It is apparent that the relationship between Johnson and the board of clergymen, who have been sitting behind him throughout the press conference, is based on genuine mutual regard; their rapport is evident. He respects the ministers for the influence they have in their churches and communities. They respect him for his ability to communicate the One Church–One Child message to wider audiences.

When the clergymen excuse themselves to reconvene the board meeting in the adjoining banquet hall, the tone of the reporters' questions to Johnson shifts. They are interested in hard news—recent DCFS cases that have attracted media attention. Johnson responds with the same ease he demonstrated before.

As is apparent when the 30-second sound bite of his press conference appears that night, the television cameras like him. Marshall McLuhan, the late media analyst, would have said he was a "cool" man. Schooled in eastern colleges and universities and possessed of a world view formed in part by graduate study and research in the social sciences, Johnson appears to be as comfortable in the New Morning Star pulpit as he is in the office of Governor James Thompson.

The press conference in the New Morning Star Church is only one aspect of this two-day meeting. The evening program includes a community forum, a standard event of these bimonthly meetings, usually preceded or followed by a dinner. The forum conveys the One Church–One Child message not just to the congregation, but to the entire host community.

RECALLING THE LONG ARM OF THE EXTENDED FAMILY

In the Peoria community forum, Dr.
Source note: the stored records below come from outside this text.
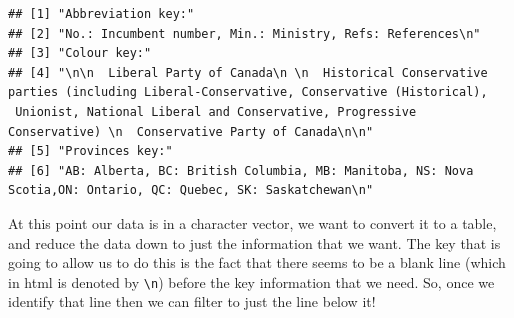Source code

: \documentclass[
]{book}
\newenvironment{Shaded}{\begin{snugshade}}{\end{snugshade}}
\newcommand{\CharTok}[1]{\textcolor[rgb]{0.31,0.60,0.02}{#1}}
\newcommand{\CommentTok}[1]{\textcolor[rgb]{0.56,0.35,0.01}{\textit{#1}}}
\newcommand{\DataTypeTok}[1]{\textcolor[rgb]{0.13,0.29,0.53}{#1}}
\newcommand{\DecValTok}[1]{\textcolor[rgb]{0.00,0.00,0.81}{#1}}
\newcommand{\KeywordTok}[1]{\textcolor[rgb]{0.13,0.29,0.53}{\textbf{#1}}}
\newcommand{\NormalTok}[1]{#1}
\newcommand{\OperatorTok}[1]{\textcolor[rgb]{0.81,0.36,0.00}{\textbf{#1}}}
\newcommand{\StringTok}[1]{\textcolor[rgb]{0.31,0.60,0.02}{#1}}
\begin{document}
\begin{verbatim}
## [1] "Abbreviation key:"                                                                                                                                                                                                                              
## [2] "No.: Incumbent number, Min.: Ministry, Refs: References\n"                                                                                                                                                                                      
## [3] "Colour key:"                                                                                                                                                                                                                                    
## [4] "\n\n  Liberal Party of Canada\n \n  Historical Conservative parties (including Liberal-Conservative, Conservative (Historical),     Unionist, National Liberal and Conservative, Progressive Conservative) \n  Conservative Party of Canada\n\n"
## [5] "Provinces key:"                                                                                                                                                                                                                                 
## [6] "AB: Alberta, BC: British Columbia, MB: Manitoba, NS: Nova Scotia,ON: Ontario, QC: Quebec, SK: Saskatchewan\n"
\end{verbatim}

At this point our data is in a character vector, we want to convert it to a table, and reduce the data down to just the information that we want. The key that is going to allow us to do this is the fact that there seems to be a blank line (which in html is denoted by \texttt{\textbackslash{}n}) before the key information that we need. So, once we identify that line then we can filter to just the line below it!

\begin{Shaded}
\end{Shaded}
\end{document}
Shelvin Hall, current president of the One Church–One Child board, describes the powerful church-oriented networks that once sheltered and guided residents of black communities in his native Yoakum, Texas. In Yoakum, as in many Southern areas, says Hall, children learned that they had "many relatives [who] were not kin." This network—the extended family in today's parlance—had full parenting authority, including the authority to spank errant youngsters.